Local regularities of a signal contain important information such as edges in an image and QRS complexes in an Electrocardiogram (ECG). In order to detect such local regularities in the signal, wavelet transform has been focused on as a powerful tool for signal processing applications. Wavelet maxima at the time in which the signal abruptly changes are usually large in amplitude. However, with only the magnitude of the wavelet maxima the features of the signal cannot be known in detail. Mallat et al. proposed the Lipchitz regularity for observing signal cross scales in multiresolution signal analysis, but its computational cost was relatively expensive. This paper presents a novel method for signal detection using lifting dyadic wavelet transform, which has the time-invariant property. The lifting wavelet parameters contained in Swelden's formula were tuned, adapting them to the signals to be detected. The method for tuning these parameters was to learn the features of the target signals in the multiresolution analysis. To evaluate our methods we applied them to detect the QRS complexes contained in an ECG. The results showed that our methods were useful to detect target signals accurately.

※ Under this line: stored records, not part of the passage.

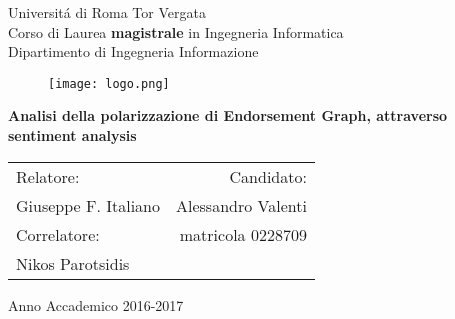 \thispagestyle{empty}
\vspace{-1.5cm} \bfseries{
\begin{center}
  \large
  Universit\'a di Roma Tor Vergata\\
  \normalsize
  Corso di Laurea \textbf{magistrale} in Ingegneria Informatica\\
  Dipartimento di Ingegneria Informazione\\
 
\vspace{0.5cm}
  \begin{figure}[htbp]
    \begin{center}
      \texttt{[image: logo.png]}
    \end{center}
  \end{figure}
  \vspace{0.5cm} \Large
 
  \textbf{Analisi della polarizzazione di Endorsement Graph, attraverso sentiment analysis}\\

  \vspace{.75cm} \large
\end{center}

\vspace{1.5cm} \large


\begin{tabularx}{\textwidth}{XR}
Relatore: & Candidato:\\
Giuseppe F. Italiano & Alessandro Valenti\\
Correlatore: & matricola 0228709\\
Nikos Parotsidis &\\
\end{tabularx}














\vspace{1.5cm}
\begin{center}



  Anno Accademico 2016-2017
\end{center} \clearpage
}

机译:信号的本地正则规则量包含在心电图(ECG)中图像和QRS复合物中的重要信息,例如图像和QRS复合物。为了检测信号中的这种本地规律,小波变换一直专注于信号处理应用的强大工具。在信号突然变化的时间内的小波最大值通常在幅度中大。然而,只有小波最大值的大小,不能详细了解信号的特征。 Mallat等人。提出了用于观察多分辨率信号分析中的信号交叉尺度的Lipchitz规律性,但其计算成本相对昂贵。本文介绍了使用提升二元小波变换的信号检测方法,具有时间不变的属性。调整瑞士文公式中包含的提升小波参数,调整它们以检测的信号。调整这些参数的方法是学习多分辨率分析中目标信号的特征。为了评估我们的方法,我们将它们应用于检测心电图中包含的QRS复合物。结果表明,我们的方法可准确地检测目标信号。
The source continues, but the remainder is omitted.